_TASK BRIEF_
Please repeat the records below exactly, from the first line through the line containing "6. Front End", and nothing more.

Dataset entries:

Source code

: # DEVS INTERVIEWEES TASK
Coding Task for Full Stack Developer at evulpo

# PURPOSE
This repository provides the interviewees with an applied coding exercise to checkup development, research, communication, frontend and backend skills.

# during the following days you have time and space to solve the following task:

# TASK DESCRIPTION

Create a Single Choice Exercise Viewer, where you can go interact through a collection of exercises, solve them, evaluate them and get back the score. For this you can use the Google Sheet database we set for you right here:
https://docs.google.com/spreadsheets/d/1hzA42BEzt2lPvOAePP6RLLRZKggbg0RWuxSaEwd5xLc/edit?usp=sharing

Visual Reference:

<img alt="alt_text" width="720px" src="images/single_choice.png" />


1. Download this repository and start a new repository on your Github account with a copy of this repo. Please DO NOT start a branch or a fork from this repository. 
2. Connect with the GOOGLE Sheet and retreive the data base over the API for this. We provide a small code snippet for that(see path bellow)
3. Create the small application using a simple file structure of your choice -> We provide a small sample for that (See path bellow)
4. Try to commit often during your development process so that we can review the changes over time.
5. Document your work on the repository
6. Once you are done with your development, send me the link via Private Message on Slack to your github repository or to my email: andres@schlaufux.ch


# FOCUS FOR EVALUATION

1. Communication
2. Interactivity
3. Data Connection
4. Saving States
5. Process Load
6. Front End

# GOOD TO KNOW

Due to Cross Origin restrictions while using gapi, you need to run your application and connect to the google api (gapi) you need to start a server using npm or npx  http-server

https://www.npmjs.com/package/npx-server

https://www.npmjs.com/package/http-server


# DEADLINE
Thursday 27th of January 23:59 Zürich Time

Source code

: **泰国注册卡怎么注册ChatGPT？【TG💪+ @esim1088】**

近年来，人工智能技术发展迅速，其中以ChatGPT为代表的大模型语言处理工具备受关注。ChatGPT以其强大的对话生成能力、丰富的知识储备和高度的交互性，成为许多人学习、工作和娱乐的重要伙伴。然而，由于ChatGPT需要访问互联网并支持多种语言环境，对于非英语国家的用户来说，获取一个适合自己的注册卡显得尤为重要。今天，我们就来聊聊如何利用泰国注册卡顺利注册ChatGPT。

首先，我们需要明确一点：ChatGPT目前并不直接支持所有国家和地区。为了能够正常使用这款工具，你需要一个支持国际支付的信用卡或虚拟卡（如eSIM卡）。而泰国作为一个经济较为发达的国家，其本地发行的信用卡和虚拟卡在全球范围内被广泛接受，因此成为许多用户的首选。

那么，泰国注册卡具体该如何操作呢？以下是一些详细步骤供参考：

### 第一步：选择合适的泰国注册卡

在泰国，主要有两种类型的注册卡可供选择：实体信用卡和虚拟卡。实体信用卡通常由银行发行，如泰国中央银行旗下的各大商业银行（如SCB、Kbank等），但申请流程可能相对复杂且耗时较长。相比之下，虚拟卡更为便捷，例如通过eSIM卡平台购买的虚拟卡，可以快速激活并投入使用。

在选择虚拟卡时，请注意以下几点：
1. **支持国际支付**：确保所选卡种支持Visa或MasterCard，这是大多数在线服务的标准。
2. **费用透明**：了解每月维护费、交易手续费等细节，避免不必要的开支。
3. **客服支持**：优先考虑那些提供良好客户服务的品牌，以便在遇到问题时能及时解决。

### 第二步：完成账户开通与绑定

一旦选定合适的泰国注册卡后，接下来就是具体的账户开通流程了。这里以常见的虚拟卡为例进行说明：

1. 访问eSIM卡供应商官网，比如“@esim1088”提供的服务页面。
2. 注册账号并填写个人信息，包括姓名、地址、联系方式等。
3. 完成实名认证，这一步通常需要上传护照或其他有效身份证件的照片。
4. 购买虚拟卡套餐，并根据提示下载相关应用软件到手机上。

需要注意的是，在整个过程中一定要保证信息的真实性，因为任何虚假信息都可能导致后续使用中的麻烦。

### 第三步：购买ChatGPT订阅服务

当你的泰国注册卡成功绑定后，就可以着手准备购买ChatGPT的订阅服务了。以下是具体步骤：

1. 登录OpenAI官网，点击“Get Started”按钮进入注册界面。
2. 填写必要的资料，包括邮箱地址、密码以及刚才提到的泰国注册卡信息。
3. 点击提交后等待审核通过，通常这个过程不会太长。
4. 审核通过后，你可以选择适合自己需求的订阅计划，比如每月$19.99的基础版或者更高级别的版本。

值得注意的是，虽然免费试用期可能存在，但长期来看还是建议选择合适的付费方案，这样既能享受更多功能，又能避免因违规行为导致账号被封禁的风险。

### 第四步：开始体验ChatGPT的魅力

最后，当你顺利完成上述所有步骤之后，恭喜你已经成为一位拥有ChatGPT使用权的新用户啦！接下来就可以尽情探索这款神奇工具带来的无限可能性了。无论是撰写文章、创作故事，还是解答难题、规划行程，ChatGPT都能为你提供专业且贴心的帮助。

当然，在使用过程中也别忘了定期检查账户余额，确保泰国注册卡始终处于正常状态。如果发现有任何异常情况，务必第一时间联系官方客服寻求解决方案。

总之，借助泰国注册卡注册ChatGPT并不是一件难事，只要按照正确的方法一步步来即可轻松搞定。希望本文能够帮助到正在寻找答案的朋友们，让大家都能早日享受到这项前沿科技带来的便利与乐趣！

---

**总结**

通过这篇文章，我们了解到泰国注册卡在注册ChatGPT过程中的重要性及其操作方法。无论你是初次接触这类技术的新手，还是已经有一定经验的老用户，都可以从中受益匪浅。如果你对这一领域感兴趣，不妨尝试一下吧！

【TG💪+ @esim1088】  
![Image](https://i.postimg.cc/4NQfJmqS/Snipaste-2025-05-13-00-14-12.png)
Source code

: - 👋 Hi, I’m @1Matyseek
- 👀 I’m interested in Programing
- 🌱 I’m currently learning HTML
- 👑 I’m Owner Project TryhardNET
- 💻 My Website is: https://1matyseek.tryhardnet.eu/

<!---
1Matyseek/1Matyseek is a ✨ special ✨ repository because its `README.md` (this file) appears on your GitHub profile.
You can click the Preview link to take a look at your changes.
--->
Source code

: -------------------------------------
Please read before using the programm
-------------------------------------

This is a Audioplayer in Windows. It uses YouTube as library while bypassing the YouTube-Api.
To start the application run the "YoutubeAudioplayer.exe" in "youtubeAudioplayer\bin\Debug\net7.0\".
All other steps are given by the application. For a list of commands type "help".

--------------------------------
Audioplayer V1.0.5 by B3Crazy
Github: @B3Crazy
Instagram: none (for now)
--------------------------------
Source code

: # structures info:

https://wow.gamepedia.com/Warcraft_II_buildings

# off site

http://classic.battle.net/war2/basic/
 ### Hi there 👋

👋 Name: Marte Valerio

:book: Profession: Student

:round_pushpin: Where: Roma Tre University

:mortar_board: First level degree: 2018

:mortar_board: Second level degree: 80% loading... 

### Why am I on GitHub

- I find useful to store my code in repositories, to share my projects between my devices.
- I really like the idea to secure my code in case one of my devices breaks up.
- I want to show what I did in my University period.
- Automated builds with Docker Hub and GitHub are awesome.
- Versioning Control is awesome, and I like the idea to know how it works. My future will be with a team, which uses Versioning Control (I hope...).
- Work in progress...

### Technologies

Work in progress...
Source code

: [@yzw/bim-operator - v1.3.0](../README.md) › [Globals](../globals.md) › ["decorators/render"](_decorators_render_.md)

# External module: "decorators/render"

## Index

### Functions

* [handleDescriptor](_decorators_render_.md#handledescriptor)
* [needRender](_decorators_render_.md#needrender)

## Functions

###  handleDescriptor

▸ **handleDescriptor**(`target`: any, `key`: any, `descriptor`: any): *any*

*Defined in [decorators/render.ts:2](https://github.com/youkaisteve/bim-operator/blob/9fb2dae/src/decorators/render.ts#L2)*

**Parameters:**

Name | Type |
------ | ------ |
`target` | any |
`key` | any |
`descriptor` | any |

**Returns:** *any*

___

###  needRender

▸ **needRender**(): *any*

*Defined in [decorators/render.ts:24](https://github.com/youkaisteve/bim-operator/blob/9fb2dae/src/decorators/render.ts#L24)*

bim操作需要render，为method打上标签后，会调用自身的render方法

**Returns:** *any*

_RESPONSE_
Source code

: # DEVS INTERVIEWEES TASK
Coding Task for Full Stack Developer at evulpo

# PURPOSE
This repository provides the interviewees with an applied coding exercise to checkup development, research, communication, frontend and backend skills.

# during the following days you have time and space to solve the following task:

# TASK DESCRIPTION

Create a Single Choice Exercise Viewer, where you can go interact through a collection of exercises, solve them, evaluate them and get back the score. For this you can use the Google Sheet database we set for you right here:
https://docs.google.com/spreadsheets/d/1hzA42BEzt2lPvOAePP6RLLRZKggbg0RWuxSaEwd5xLc/edit?usp=sharing

Visual Reference:

<img alt="alt_text" width="720px" src="images/single_choice.png" />


1. Download this repository and start a new repository on your Github account with a copy of this repo. Please DO NOT start a branch or a fork from this repository. 
2. Connect with the GOOGLE Sheet and retreive the data base over the API for this. We provide a small code snippet for that(see path bellow)
3. Create the small application using a simple file structure of your choice -> We provide a small sample for that (See path bellow)
4. Try to commit often during your development process so that we can review the changes over time.
5. Document your work on the repository
6. Once you are done with your development, send me the link via Private Message on Slack to your github repository or to my email: andres@schlaufux.ch


# FOCUS FOR EVALUATION

1. Communication
2. Interactivity
3. Data Connection
4. Saving States
5. Process Load
6. Front End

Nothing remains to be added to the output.